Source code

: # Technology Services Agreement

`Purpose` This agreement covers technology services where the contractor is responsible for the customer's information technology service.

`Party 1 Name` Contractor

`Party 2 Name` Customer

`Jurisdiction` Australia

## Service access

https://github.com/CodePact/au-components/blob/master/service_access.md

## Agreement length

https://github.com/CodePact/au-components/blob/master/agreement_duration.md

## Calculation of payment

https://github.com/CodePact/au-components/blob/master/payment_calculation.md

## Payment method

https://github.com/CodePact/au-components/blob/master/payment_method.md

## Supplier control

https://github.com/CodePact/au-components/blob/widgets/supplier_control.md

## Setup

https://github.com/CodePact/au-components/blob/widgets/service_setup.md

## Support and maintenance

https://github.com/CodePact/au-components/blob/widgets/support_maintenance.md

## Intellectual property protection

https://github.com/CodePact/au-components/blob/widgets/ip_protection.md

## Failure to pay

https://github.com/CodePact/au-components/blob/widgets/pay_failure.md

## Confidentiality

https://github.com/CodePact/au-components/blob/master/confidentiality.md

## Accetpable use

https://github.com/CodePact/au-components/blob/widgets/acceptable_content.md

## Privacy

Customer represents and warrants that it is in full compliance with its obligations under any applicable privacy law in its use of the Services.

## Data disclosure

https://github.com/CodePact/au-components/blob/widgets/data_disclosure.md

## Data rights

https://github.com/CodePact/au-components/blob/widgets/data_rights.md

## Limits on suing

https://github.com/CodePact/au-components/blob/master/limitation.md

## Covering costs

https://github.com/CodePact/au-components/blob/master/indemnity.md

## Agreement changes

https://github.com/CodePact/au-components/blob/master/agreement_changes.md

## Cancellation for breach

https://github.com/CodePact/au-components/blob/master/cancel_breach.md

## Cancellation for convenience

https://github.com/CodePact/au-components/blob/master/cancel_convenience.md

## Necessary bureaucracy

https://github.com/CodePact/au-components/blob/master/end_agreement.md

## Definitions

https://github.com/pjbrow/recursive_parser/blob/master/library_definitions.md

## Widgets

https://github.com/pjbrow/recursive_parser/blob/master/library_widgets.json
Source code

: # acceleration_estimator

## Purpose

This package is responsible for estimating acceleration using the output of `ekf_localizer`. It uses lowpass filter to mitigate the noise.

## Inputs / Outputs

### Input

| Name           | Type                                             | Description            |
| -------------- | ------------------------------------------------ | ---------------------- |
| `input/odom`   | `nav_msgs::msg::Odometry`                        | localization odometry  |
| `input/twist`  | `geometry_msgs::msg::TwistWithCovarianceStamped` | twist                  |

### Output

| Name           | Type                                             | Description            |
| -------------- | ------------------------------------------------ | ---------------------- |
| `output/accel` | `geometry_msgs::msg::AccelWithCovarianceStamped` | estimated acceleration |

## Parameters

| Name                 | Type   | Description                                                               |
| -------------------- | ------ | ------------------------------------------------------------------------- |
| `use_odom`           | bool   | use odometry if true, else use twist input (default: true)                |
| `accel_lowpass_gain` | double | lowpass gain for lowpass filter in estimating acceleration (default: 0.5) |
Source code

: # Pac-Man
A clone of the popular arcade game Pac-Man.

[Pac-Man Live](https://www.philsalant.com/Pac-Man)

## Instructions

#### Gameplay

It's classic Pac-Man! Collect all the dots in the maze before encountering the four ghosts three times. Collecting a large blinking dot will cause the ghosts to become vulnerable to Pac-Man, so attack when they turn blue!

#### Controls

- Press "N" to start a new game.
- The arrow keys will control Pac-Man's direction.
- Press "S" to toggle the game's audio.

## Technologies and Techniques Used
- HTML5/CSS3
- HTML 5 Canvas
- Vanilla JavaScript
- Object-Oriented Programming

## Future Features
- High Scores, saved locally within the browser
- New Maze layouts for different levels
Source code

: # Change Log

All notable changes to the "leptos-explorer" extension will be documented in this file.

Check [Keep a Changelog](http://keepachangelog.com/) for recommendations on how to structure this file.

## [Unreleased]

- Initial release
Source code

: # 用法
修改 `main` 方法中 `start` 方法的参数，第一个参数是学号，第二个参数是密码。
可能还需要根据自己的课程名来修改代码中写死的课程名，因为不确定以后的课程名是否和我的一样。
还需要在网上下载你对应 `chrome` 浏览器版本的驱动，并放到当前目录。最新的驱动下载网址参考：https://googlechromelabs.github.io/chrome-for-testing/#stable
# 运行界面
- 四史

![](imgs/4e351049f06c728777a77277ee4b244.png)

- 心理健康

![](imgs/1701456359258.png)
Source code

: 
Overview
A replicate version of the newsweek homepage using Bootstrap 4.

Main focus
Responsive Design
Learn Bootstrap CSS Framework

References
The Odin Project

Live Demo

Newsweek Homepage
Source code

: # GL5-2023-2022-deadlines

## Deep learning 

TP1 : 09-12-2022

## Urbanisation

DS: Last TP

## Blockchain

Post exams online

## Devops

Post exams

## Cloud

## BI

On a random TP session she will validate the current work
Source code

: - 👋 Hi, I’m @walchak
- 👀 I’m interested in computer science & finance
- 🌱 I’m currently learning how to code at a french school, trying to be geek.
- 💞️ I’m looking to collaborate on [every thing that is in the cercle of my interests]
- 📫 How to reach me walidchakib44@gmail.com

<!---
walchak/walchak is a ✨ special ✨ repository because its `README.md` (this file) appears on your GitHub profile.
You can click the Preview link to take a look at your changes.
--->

EXERCISE OBJECTIVE - The response should be an exact copy of every line above.

SOLUTION FOR THIS EXERCISE -
Source code

: # Technology Services Agreement

`Purpose` This agreement covers technology services where the contractor is responsible for the customer's information technology service.

`Party 1 Name` Contractor

`Party 2 Name` Customer

`Jurisdiction` Australia

## Service access

https://github.com/CodePact/au-components/blob/master/service_access.md

## Agreement length

https://github.com/CodePact/au-components/blob/master/agreement_duration.md

## Calculation of payment

https://github.com/CodePact/au-components/blob/master/payment_calculation.md

## Payment method

https://github.com/CodePact/au-components/blob/master/payment_method.md

## Supplier control

https://github.com/CodePact/au-components/blob/widgets/supplier_control.md

## Setup

https://github.com/CodePact/au-components/blob/widgets/service_setup.md

## Support and maintenance

https://github.com/CodePact/au-components/blob/widgets/support_maintenance.md

## Intellectual property protection

https://github.com/CodePact/au-components/blob/widgets/ip_protection.md

## Failure to pay

https://github.com/CodePact/au-components/blob/widgets/pay_failure.md

## Confidentiality

https://github.com/CodePact/au-components/blob/master/confidentiality.md

## Accetpable use

https://github.com/CodePact/au-components/blob/widgets/acceptable_content.md

## Privacy

Customer represents and warrants that it is in full compliance with its obligations under any applicable privacy law in its use of the Services.

## Data disclosure

https://github.com/CodePact/au-components/blob/widgets/data_disclosure.md

## Data rights

https://github.com/CodePact/au-components/blob/widgets/data_rights.md

## Limits on suing

https://github.com/CodePact/au-components/blob/master/limitation.md

## Covering costs

https://github.com/CodePact/au-components/blob/master/indemnity.md

## Agreement changes

https://github.com/CodePact/au-components/blob/master/agreement_changes.md

## Cancellation for breach

https://github.com/CodePact/au-components/blob/master/cancel_breach.md

## Cancellation for convenience

https://github.com/CodePact/au-components/blob/master/cancel_convenience.md

## Necessary bureaucracy

https://github.com/CodePact/au-components/blob/master/end_agreement.md

## Definitions

https://github.com/pjbrow/recursive_parser/blob/master/library_definitions.md

## Widgets

https://github.com/pjbrow/recursive_parser/blob/master/library_widgets.json
Source code

: # acceleration_estimator

## Purpose

This package is responsible for estimating acceleration using the output of `ekf_localizer`. It uses lowpass filter to mitigate the noise.

## Inputs / Outputs

### Input

| Name           | Type                                             | Description            |
| -------------- | ------------------------------------------------ | ---------------------- |
| `input/odom`   | `nav_msgs::msg::Odometry`                        | localization odometry  |
| `input/twist`  | `geometry_msgs::msg::TwistWithCovarianceStamped` | twist                  |

### Output

| Name           | Type                                             | Description            |
| -------------- | ------------------------------------------------ | ---------------------- |
| `output/accel` | `geometry_msgs::msg::AccelWithCovarianceStamped` | estimated acceleration |

## Parameters

| Name                 | Type   | Description                                                               |
| -------------------- | ------ | ------------------------------------------------------------------------- |
| `use_odom`           | bool   | use odometry if true, else use twist input (default: true)                |
| `accel_lowpass_gain` | double | lowpass gain for lowpass filter in estimating acceleration (default: 0.5) |
Source code

: # Pac-Man
A clone of the popular arcade game Pac-Man.

[Pac-Man Live](https://www.philsalant.com/Pac-Man)

## Instructions

#### Gameplay

It's classic Pac-Man! Collect all the dots in the maze before encountering the four ghosts three times. Collecting a large blinking dot will cause the ghosts to become vulnerable to Pac-Man, so attack when they turn blue!

#### Controls

- Press "N" to start a new game.
- The arrow keys will control Pac-Man's direction.
- Press "S" to toggle the game's audio.

## Technologies and Techniques Used
- HTML5/CSS3
- HTML 5 Canvas
- Vanilla JavaScript
- Object-Oriented Programming

## Future Features
- High Scores, saved locally within the browser
- New Maze layouts for different levels
Source code

: # Change Log

All notable changes to the "leptos-explorer" extension will be documented in this file.

Check [Keep a Changelog](http://keepachangelog.com/) for recommendations on how to structure this file.

## [Unreleased]

- Initial release
Source code

: # 用法
修改 `main` 方法中 `start` 方法的参数，第一个参数是学号，第二个参数是密码。
可能还需要根据自己的课程名来修改代码中写死的课程名，因为不确定以后的课程名是否和我的一样。
还需要在网上下载你对应 `chrome` 浏览器版本的驱动，并放到当前目录。最新的驱动下载网址参考：https://googlechromelabs.github.io/chrome-for-testing/#stable
# 运行界面
- 四史

![](imgs/4e351049f06c728777a77277ee4b244.png)

- 心理健康

![](imgs/1701456359258.png)
Source code

: 
Overview
A replicate version of the newsweek homepage using Bootstrap 4.

Main focus
Responsive Design
Learn Bootstrap CSS Framework

References
The Odin Project

Live Demo

Newsweek Homepage
Source code

: # GL5-2023-2022-deadlines

## Deep learning 

TP1 : 09-12-2022

## Urbanisation

DS: Last TP

## Blockchain

Post exams online

## Devops

Post exams

## Cloud

## BI

On a random TP session she will validate the current work
Source code

: - 👋 Hi, I’m @walchak
- 👀 I’m interested in computer science & finance
- 🌱 I’m currently learning how to code at a french school, trying to be geek.
- 💞️ I’m looking to collaborate on [every thing that is in the cercle of my interests]
- 📫 How to reach me walidchakib44@gmail.com

<!---
walchak/walchak is a ✨ special ✨ repository because its `README.md` (this file) appears on your GitHub profile.
You can click the Preview link to take a look at your changes.
--->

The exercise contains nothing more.